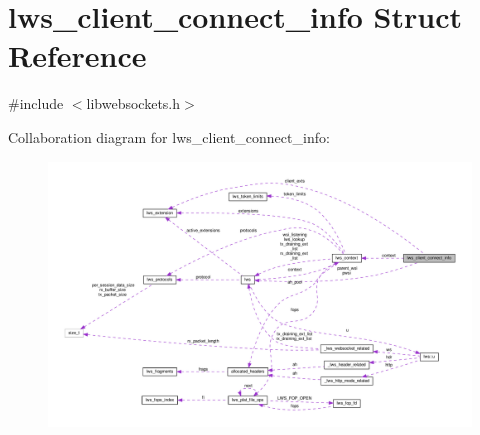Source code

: \hypertarget{structlws__client__connect__info}{}\section{lws\+\_\+client\+\_\+connect\+\_\+info Struct Reference}
\label{structlws__client__connect__info}


{\ttfamily \#include $<$libwebsockets.\+h$>$}



Collaboration diagram for lws\+\_\+client\+\_\+connect\+\_\+info\+:
\nopagebreak
\begin{figure}[H]
\begin{center}
\leavevmode
\includegraphics[width=350pt]{structlws__client__connect__info__coll__graph}
\end{center}
\end{figure}
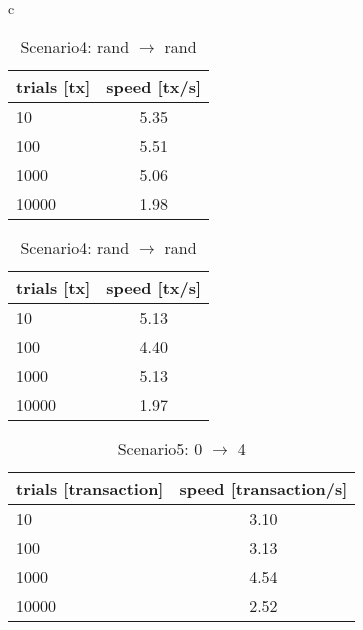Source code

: \documentclass[a4j,11pt,uplatex,onecolumn]{article}
\begin{document}
\begin{table}[htbp]
    \begin{center}
        \begin{tabular}{c}

            \begin{minipage}{0.5\hsize}
                \begin{center}
                    \caption{Scenario3: 0 $\rightleftarrows$ 1, 2 $\rightleftarrows$ 3}
                    \begin{tabular}{|l|c|} \hline
                        trials [tx] & speed [tx/s]\\ \hline \hline
                        10 & 5.35 \\
                        100 & 5.51 \\
                        1000 & 5.06 \\
                        10000 & 1.98 \\ \hline
                    \end{tabular}
                \end{center}
            \end{minipage}

            \begin{minipage}{0.5\hsize}
                \begin{center}
                    \caption{Scenario4: rand $\rightarrow$ rand}
                    \begin{tabular}{|l|c|} \hline
                        trials [tx] & speed [tx/s]\\ \hline \hline
                        10 & 5.13 \\
                        100 & 4.40 \\
                        1000 & 5.13 \\
                        10000 & 1.97  \\ \hline
                    \end{tabular}
                \end{center}
            \end{minipage}

        \end{tabular}
    \end{center}
\end{table}

\begin{table}[htb]
  \begin{center}
    \caption{Scenario5: 0 $\rightarrow$ 4}
    \begin{tabular}{|l|c|} \hline
        trials [transaction] & speed [transaction/s]\\ \hline \hline
        10 & 3.10 \\
        100 & 3.13 \\
        1000 & 4.54 \\
        10000 & 2.52 \\ \hline
    \end{tabular}
  \end{center}
\end{table}
\end{document}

--- About this task ---
Search the records for the word "tabular". Copy every line that has it.

--- Written reply ---
        \begin{tabular}{c}
                    \begin{tabular}{|l|c|} \hline
                    \end{tabular}
                    \begin{tabular}{|l|c|} \hline
                    \end{tabular}
        \end{tabular}
    \begin{tabular}{|l|c|} \hline
    \end{tabular}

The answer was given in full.